We like this because the ‘Collections’ are visible as modules to the users, we include help messages for users to learn more about what is in them, and they are usable with the load/unload commands, so people don’t get intimidated by module use /some/possibly/long/path commands.

If I have no modules loaded, I get

$ module av samtools
No modules found!
Use “module spider” to find all possible modules.

and if I follow that advice, I get,

$ module spider samtools

Thanks for clarifying, @bennet, that sounds exactly like what we have implemented. It sounds like you are in the same boat where you need to module load Bioinformatics before you can load samtools for instance.

From the OOD point of view, does module load Bioinformatics samtools work, or do you have to load Bioinformatics module before you try to load samtools. The issue I had, is that in our environment, I had to load chemistry gateway module which presumably injected the “space” into MODULEPATH before I could load cdd/prd modulefile.

This is why I converted the module load to a loop in the template. I am waving my hands a little bit here because I wasn’t the guy that implemented the Lmod app spaces/gateway modules :D.

I’m dealing with ERB parse errors as well (with form.yml.erb). It would seem that if there’s a problem, OOD simply omits the app from the sandbox. So far, though, I haven’t figured out where the error messages (if any) end up. Not in the nginx logs.

Any ideas? These are crucial.

If you go directly to the app URL you should see the error in the response.

The app will also appear in the “My Sandbox Apps” accessible from develop menu if it is in your home directory. But currently if there is an exception raised by the erb code the link to the app in the navbar for production deployed apps will not appear, and it doesn’t appear anywhere in the side bar of apps when looking at sessions or an app web form.

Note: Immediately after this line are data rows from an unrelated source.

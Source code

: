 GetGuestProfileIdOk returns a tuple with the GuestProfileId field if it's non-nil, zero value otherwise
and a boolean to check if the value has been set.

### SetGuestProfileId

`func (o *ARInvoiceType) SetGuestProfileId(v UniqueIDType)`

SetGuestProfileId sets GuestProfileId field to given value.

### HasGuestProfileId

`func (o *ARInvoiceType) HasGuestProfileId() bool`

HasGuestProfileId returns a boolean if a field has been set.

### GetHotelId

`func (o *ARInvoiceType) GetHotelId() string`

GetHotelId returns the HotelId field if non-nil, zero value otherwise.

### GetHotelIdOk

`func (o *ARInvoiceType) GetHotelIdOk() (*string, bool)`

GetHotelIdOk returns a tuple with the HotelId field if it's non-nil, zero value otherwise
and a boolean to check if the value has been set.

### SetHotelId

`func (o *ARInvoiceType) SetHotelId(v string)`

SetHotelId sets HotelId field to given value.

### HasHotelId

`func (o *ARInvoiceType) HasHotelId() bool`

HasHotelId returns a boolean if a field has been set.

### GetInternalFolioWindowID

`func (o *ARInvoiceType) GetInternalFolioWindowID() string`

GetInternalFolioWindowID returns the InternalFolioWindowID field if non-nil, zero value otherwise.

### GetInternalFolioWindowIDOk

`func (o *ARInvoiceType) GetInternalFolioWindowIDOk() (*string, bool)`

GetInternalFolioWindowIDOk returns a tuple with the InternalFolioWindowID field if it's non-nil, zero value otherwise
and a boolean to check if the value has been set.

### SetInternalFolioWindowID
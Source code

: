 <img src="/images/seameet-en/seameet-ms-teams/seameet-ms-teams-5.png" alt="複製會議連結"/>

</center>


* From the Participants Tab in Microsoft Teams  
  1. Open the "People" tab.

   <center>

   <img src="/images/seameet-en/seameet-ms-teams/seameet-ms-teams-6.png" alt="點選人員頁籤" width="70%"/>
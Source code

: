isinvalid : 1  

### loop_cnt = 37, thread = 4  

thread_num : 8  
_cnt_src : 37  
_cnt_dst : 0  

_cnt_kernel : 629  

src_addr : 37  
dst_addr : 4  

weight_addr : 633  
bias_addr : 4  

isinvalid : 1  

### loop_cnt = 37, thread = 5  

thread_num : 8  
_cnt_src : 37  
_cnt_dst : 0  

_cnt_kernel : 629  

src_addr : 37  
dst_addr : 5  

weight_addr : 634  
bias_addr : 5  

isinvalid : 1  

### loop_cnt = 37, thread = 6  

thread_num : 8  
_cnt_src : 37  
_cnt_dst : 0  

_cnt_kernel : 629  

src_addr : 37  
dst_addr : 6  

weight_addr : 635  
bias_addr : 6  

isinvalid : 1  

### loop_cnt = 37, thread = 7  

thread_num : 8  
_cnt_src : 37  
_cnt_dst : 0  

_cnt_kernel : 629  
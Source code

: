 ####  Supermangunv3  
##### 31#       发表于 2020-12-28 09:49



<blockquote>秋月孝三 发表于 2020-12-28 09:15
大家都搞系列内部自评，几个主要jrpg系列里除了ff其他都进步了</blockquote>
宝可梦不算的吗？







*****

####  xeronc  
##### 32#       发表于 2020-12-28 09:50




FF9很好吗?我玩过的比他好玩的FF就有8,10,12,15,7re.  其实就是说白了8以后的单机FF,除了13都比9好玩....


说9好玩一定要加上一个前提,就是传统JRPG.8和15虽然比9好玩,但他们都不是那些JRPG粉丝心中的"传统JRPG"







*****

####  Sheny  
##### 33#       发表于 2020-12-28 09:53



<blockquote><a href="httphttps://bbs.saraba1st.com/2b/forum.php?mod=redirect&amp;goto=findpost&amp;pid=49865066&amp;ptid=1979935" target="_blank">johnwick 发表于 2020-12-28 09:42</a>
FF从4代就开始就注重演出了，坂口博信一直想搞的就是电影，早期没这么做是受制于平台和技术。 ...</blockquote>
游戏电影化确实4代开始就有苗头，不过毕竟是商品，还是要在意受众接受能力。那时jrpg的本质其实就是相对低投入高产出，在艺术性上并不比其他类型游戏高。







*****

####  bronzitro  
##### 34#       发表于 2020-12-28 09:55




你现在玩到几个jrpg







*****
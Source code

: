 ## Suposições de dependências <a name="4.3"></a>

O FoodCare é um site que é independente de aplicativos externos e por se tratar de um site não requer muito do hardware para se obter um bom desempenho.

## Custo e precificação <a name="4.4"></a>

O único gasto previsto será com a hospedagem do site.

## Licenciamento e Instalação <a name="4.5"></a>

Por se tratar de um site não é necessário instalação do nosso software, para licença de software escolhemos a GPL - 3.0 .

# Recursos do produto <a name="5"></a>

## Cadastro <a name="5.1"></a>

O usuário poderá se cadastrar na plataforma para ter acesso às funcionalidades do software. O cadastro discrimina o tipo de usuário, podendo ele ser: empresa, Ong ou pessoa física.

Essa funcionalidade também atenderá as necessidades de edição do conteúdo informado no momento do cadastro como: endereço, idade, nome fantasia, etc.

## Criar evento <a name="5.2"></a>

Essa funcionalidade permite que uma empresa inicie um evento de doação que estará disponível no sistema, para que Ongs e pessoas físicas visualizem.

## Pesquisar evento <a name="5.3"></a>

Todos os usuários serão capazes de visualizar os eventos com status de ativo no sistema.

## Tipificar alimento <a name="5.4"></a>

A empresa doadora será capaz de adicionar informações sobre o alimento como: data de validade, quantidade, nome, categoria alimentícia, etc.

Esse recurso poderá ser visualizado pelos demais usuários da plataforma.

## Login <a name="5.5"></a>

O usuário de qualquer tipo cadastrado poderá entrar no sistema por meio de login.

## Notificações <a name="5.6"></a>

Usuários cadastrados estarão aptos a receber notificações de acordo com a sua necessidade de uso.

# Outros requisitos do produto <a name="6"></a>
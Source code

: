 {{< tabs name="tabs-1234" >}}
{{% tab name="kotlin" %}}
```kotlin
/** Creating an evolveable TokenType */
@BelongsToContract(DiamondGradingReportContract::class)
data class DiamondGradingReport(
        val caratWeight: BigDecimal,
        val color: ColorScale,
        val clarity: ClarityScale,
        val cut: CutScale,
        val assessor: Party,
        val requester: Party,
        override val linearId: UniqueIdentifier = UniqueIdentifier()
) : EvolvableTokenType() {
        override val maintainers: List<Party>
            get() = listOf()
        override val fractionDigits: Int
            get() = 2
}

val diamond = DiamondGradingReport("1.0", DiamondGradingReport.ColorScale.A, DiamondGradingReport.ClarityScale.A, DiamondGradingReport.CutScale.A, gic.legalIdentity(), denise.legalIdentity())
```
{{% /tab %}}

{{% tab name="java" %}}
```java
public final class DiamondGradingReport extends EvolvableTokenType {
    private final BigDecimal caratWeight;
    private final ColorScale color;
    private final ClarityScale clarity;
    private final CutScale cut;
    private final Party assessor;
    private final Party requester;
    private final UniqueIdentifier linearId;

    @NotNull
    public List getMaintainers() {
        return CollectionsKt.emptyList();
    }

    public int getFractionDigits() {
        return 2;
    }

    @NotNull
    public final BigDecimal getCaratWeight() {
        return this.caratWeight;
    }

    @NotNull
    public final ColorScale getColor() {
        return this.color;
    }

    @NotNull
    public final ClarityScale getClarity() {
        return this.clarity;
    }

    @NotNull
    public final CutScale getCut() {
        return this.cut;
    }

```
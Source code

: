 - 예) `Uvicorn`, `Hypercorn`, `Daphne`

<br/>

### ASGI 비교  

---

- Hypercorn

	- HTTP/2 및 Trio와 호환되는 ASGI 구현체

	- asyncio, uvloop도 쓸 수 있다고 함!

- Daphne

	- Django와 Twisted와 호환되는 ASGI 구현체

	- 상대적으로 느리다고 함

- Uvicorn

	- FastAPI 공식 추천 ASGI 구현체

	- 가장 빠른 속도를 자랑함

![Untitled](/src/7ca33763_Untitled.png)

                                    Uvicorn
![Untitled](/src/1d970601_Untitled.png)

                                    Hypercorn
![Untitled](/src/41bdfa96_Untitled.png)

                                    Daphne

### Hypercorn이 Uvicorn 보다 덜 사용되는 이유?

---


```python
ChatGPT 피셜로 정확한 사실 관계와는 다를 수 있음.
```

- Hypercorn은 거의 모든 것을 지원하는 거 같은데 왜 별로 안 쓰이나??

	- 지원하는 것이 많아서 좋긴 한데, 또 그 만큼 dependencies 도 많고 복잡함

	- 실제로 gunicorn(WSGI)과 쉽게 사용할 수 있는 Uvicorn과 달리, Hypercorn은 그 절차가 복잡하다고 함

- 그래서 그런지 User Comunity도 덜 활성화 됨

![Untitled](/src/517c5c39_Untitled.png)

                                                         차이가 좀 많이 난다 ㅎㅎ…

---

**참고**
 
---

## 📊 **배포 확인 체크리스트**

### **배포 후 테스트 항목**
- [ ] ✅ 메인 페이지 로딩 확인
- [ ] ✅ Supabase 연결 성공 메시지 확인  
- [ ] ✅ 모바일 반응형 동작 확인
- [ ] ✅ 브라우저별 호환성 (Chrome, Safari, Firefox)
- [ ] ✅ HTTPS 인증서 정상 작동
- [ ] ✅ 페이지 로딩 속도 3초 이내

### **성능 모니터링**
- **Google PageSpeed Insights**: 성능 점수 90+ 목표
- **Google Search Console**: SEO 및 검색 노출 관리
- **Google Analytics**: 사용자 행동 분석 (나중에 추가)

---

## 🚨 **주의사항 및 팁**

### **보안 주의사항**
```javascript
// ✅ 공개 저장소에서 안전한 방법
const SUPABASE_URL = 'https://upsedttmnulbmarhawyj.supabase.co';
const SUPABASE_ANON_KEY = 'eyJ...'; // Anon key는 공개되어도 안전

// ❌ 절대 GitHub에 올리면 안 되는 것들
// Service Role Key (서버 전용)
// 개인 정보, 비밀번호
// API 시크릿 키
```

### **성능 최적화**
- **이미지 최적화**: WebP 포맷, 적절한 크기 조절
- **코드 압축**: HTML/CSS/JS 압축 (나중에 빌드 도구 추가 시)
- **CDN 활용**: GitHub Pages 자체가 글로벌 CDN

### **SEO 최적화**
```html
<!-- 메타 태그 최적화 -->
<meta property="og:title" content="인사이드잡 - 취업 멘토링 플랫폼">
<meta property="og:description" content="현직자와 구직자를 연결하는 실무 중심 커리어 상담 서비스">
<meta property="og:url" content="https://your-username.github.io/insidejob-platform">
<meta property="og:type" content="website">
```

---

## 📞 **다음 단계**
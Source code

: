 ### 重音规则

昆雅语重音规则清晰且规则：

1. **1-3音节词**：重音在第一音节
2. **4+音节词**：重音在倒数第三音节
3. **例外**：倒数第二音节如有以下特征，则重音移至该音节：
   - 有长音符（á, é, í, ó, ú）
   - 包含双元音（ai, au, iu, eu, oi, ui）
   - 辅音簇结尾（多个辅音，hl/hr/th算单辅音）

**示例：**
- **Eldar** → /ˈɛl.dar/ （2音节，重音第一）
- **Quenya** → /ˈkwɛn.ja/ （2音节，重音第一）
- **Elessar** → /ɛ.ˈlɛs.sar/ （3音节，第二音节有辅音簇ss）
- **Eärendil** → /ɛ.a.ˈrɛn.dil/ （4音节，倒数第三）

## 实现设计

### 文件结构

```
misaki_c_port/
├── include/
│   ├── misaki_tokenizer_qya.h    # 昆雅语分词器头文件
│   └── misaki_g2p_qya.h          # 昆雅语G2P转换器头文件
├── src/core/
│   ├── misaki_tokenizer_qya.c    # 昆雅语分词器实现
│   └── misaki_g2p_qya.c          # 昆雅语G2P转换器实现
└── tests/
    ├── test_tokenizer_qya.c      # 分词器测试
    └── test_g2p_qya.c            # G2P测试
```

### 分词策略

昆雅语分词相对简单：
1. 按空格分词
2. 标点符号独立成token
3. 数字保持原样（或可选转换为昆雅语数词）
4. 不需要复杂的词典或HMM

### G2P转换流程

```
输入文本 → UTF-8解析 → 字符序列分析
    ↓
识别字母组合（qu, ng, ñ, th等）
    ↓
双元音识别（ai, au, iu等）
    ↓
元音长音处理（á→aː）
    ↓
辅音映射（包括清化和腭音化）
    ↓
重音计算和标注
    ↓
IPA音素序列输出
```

If you are dealing with a non desktop app, the URL will look like or where the two parts of the path that change from app to app are the dev/bc_osc_paraview or sys/bc_osc_ansys_workbench.

We should fix this issue where the link to the app doesn’t display if an exception is raised.

@garveyc1 Colin, sorry, I missed this at the time you posted.

You can load the Bioinformatics module on the same line as the samtools module, as they are processed left-to-right. At least that is so in a terminal.

$ module load Bioinformatics samtools

$ module list
Currently Loaded Modules:
  1) Bioinformatics   2) samtools/1.5

I believe that should work in as well, since that gets rendered and run as a shell script.

We have also implemented the use.own module that does nothing but add a user’s personal module directory to the MODULEPATH.

$ cat modulefiles/Core/use.own/1.0.lua 
-- Where private modules should go?
local ownmoddir = pathJoin(os.getenv("HOME"), "Lmod")

-- Warn if directory does not exist
if (mode() == "load" and not isDir(ownmoddir)) then
    LmodMessage("\nYou do not have a personal module directory, " .. ownmoddir)
    LmodMessage("\nPlease run\n\n    $ my_modules_setup\n\nto do so.\n")

prepend_path("MODULEPATH", ownmoddir)

A similar approach could be used to provide the user’s personal module directory, if that were ever appropriate.

This reply is very late, but perhaps it will help someone anyway.

Thanks for your reply. I’m actually seeing two cases. In the first, which isn’t really a parsing error, I do get a traceback:

#<NameError: undefined local variable or method `talapas_gpus' for #<BatchConnect::SessionContext:0x00000004a55c18>>

After a bit too long, I realized that the ERB processor does not respect YAML comments. (Well, why should it?) Argh. For anyone reading, the answer seems to do something like this

<%- if false %>
- "--comment=<%="|\'\"\\", "_") %>"
<%- end %>

(I don’t think an ERB block comment would work.)

The second is what I was referring to above. If there’s a parse error, the app disappears from my sandbox. Revert the change and it comes back. Right now, I’m bisecting (leading to the first problem above).

(I forgot to hit send on this way back when and am no longer sure about that second bit. In any case, seems worth documenting the "how to really comment out ERB lines bit. Cheers!)